→ **PROVIDED MATERIAL**:
--- START ---
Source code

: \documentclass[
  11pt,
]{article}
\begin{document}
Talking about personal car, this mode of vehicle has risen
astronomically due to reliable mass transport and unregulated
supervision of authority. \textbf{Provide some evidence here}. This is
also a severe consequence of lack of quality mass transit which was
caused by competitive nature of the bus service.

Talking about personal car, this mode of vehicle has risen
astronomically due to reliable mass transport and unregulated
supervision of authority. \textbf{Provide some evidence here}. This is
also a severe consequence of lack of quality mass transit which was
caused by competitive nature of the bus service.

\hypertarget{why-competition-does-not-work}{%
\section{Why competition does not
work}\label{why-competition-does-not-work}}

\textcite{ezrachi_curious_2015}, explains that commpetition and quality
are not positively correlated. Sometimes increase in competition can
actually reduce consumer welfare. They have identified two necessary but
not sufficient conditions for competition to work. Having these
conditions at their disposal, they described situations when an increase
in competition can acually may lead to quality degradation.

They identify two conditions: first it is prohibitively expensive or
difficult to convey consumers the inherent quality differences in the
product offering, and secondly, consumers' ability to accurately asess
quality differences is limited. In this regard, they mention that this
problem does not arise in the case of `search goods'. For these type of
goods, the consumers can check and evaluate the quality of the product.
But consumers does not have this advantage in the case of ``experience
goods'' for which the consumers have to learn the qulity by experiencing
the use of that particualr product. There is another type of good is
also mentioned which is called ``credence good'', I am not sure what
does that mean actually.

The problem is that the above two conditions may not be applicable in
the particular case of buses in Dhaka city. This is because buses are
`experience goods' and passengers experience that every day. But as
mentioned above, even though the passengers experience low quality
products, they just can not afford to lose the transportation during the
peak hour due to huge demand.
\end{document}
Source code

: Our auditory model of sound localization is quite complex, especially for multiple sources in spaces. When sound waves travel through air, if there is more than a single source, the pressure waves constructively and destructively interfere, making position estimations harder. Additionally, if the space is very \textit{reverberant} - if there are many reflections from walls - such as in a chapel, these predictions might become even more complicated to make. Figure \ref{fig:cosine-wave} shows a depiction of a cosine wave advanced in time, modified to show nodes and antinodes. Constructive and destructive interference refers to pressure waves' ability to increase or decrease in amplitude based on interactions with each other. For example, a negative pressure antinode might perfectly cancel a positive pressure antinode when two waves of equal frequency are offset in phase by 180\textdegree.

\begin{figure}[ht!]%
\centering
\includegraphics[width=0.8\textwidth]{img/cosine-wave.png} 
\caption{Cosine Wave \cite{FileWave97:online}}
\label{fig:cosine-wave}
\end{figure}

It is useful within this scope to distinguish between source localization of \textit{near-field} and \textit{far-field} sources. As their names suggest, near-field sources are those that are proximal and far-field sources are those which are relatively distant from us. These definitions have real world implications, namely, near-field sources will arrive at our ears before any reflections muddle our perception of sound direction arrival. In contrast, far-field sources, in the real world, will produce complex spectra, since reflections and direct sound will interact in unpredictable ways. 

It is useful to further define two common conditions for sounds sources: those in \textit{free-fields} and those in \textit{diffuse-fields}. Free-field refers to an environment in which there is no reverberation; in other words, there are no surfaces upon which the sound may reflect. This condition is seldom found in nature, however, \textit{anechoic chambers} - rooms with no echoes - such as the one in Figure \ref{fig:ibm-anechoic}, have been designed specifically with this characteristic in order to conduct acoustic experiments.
--- END ---
Reproduce the whole of the material exactly as shown.

Source code

: \documentclass[
  11pt,
]{article}
\begin{document}
Talking about personal car, this mode of vehicle has risen
astronomically due to reliable mass transport and unregulated
supervision of authority. \textbf{Provide some evidence here}. This is
also a severe consequence of lack of quality mass transit which was
caused by competitive nature of the bus service.

Talking about personal car, this mode of vehicle has risen
astronomically due to reliable mass transport and unregulated
supervision of authority. \textbf{Provide some evidence here}. This is
also a severe consequence of lack of quality mass transit which was
caused by competitive nature of the bus service.

\hypertarget{why-competition-does-not-work}{%
\section{Why competition does not
work}\label{why-competition-does-not-work}}

\textcite{ezrachi_curious_2015}, explains that commpetition and quality
are not positively correlated. Sometimes increase in competition can
actually reduce consumer welfare. They have identified two necessary but
not sufficient conditions for competition to work. Having these
conditions at their disposal, they described situations when an increase
in competition can acually may lead to quality degradation.

They identify two conditions: first it is prohibitively expensive or
difficult to convey consumers the inherent quality differences in the
product offering, and secondly, consumers' ability to accurately asess
quality differences is limited. In this regard, they mention that this
problem does not arise in the case of `search goods'. For these type of
goods, the consumers can check and evaluate the quality of the product.
But consumers does not have this advantage in the case of ``experience
goods'' for which the consumers have to learn the qulity by experiencing
the use of that particualr product. There is another type of good is
also mentioned which is called ``credence good'', I am not sure what
does that mean actually.

The problem is that the above two conditions may not be applicable in
the particular case of buses in Dhaka city. This is because buses are
`experience goods' and passengers experience that every day. But as
mentioned above, even though the passengers experience low quality
products, they just can not afford to lose the transportation during the
peak hour due to huge demand.
\end{document}
Source code

: Our auditory model of sound localization is quite complex, especially for multiple sources in spaces. When sound waves travel through air, if there is more than a single source, the pressure waves constructively and destructively interfere, making position estimations harder. Additionally, if the space is very \textit{reverberant} - if there are many reflections from walls - such as in a chapel, these predictions might become even more complicated to make. Figure \ref{fig:cosine-wave} shows a depiction of a cosine wave advanced in time, modified to show nodes and antinodes. Constructive and destructive interference refers to pressure waves' ability to increase or decrease in amplitude based on interactions with each other. For example, a negative pressure antinode might perfectly cancel a positive pressure antinode when two waves of equal frequency are offset in phase by 180\textdegree.

\begin{figure}[ht!]%
\centering
\includegraphics[width=0.8\textwidth]{img/cosine-wave.png} 
\caption{Cosine Wave \cite{FileWave97:online}}
\label{fig:cosine-wave}
\end{figure}

It is useful within this scope to distinguish between source localization of \textit{near-field} and \textit{far-field} sources. As their names suggest, near-field sources are those that are proximal and far-field sources are those which are relatively distant from us. These definitions have real world implications, namely, near-field sources will arrive at our ears before any reflections muddle our perception of sound direction arrival. In contrast, far-field sources, in the real world, will produce complex spectra, since reflections and direct sound will interact in unpredictable ways. 

It is useful to further define two common conditions for sounds sources: those in \textit{free-fields} and those in \textit{diffuse-fields}. Free-field refers to an environment in which there is no reverberation; in other words, there are no surfaces upon which the sound may reflect. This condition is seldom found in nature, however, \textit{anechoic chambers} - rooms with no echoes - such as the one in Figure \ref{fig:ibm-anechoic}, have been designed specifically with this characteristic in order to conduct acoustic experiments.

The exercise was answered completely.